В жестоких боях возвращали мы свои позиции. Бывало, что на узком фронте действовало одновременно до тысячи танков с обеих сторон. А над ними десятки, сотни самолетов. Ни границ, ни линий. Лишь бесформенные, прорезанные вспышками клубы дыма.

Объединенный наблюдательный пункт Катукова и Чистякова был вынесен вперед. Он представлял собой приземистый блиндаж, наспех вырытый, как видно, еще весной. Ход прямо сверху, по крутым обрывистым ступенькам. В углу наши саперы пробили щель для стереотрубы. До начала боев рядом находился аэродром, и в землянке, возможно, отдыхали летчики. Оборудовать ее как следует у них не хватало ни сил, ни времени, ни охоты. Но высота господствовала над местностью, и из блиндажа открывалась панорама боя. А это — главное.

Днем пробраться на НП было почти невозможно. Открытые подступы простреливались пулеметом. Ординарец Чистякова, пытавшийся доставить командарму обед, вернулся на кухню с разбитым термосом.

Когда стемнело, на наблюдательный пункт пришел Никита Сергеевич.

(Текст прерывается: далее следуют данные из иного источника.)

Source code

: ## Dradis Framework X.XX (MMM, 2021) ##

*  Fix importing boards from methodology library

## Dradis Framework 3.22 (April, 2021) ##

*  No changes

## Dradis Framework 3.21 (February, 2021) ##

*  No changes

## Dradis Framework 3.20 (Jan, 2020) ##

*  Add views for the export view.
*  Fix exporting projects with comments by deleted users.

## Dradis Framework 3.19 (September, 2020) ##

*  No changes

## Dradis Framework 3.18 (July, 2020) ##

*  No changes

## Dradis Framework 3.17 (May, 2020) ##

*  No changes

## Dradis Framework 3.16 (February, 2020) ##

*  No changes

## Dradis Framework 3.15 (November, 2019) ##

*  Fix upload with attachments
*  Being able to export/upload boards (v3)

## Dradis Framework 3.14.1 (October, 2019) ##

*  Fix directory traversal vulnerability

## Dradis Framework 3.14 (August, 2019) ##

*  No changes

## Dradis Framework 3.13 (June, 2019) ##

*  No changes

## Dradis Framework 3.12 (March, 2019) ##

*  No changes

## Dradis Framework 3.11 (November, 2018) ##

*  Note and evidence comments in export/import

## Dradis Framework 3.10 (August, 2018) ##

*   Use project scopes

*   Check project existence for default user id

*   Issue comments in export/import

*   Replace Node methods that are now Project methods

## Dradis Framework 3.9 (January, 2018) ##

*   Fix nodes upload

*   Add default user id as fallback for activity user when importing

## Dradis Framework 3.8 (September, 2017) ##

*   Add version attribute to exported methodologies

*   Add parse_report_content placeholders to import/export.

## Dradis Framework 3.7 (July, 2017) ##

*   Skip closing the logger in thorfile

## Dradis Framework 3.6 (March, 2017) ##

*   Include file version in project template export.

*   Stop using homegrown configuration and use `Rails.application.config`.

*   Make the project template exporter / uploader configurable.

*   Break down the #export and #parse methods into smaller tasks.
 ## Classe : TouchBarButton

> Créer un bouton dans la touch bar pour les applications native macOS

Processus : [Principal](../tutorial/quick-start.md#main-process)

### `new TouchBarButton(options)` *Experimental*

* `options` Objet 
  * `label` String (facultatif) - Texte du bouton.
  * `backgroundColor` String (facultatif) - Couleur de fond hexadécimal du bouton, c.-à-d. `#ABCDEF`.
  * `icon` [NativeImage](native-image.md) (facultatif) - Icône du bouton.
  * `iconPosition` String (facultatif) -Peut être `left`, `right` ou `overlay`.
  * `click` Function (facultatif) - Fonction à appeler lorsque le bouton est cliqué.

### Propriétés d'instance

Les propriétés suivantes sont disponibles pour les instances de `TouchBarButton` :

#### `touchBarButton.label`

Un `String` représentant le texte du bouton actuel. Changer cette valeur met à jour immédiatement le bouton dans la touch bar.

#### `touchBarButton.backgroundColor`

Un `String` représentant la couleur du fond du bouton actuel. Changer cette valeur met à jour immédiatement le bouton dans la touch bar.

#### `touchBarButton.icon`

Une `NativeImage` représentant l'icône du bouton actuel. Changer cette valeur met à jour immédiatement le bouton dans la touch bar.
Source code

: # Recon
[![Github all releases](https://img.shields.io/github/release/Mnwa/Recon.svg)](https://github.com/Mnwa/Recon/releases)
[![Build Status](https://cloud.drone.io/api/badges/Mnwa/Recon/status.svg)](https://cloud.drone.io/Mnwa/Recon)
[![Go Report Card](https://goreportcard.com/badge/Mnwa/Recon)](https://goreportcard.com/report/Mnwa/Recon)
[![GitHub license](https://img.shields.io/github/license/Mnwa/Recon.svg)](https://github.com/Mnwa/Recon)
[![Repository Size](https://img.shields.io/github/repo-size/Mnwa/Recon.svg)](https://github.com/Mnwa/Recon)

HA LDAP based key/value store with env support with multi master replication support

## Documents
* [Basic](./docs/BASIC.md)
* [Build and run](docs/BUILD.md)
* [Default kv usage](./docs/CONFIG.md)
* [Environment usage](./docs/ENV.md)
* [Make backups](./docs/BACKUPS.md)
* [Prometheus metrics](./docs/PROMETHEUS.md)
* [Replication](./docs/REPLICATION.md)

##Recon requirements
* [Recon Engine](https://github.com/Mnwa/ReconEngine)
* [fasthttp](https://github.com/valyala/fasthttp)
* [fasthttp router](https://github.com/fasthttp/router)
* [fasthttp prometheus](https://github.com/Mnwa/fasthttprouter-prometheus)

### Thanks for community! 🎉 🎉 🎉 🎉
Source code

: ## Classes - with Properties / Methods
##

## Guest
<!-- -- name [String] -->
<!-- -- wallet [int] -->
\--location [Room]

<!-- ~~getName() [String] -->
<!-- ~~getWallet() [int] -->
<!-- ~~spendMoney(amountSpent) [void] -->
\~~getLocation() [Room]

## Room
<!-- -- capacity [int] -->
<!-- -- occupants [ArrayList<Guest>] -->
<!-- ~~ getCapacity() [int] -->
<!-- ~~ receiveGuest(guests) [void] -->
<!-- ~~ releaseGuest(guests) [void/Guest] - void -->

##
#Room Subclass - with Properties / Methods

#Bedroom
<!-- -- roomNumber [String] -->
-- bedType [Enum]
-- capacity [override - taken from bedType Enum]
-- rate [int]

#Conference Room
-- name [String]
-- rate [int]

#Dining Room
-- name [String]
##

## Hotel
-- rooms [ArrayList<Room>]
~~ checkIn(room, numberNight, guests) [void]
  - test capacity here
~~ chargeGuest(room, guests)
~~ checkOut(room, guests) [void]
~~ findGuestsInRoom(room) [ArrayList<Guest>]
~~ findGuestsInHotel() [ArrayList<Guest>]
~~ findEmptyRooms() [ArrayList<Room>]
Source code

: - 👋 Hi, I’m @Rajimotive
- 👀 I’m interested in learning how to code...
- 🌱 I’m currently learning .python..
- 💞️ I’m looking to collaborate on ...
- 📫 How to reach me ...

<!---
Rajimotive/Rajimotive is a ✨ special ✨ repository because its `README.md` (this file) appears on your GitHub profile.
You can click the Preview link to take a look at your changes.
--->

Он положил на нары плащ и устало перевел дух:

— Примете на постой?

Ночью мы вышли размяться из надоевшего всем блиндажа. Хрущев завел речь о предстоящих боях за Украину, о широком наступлении:

— Надо готовить людей психологически. Геббельс трубит, что мы можем продвигаться вперед только зимой. А тут — великое летнее наступление, в каком наши солдаты еще не участвовали. Когда возвращались в землянку, Хрущев словно бы невзначай спросил Чистякова:

— Он так и не появлялся?

— Никак нет.

Как мы понимали, разговор касался члена Военного совета шестой общевойсковой армии. До меня доходили какие-то туманные слухи о том, что тот не спешил на передовую, а проверял лишь госпитали и склады.

Член Военного совета пришел на рассвете, когда блиндаж бодрствовал после короткой ночи. Зуммерили телефоны, радисты выкрикивали позывные. В углу Хрущев допрашивал пленного капитана, которого только что приволокли разведчики. Появившийся генерал был напудрен после бритья, сверкал пуговицами, орденами. Вытянувшись возле Никиты Сергеевича, он ждал, пока закончится допрос. Когда пленного увели, Хрущев не спеша повернулся к генералу:

— Я вас слушаю.

Тот замешкался, подыскивая, с чего бы начать.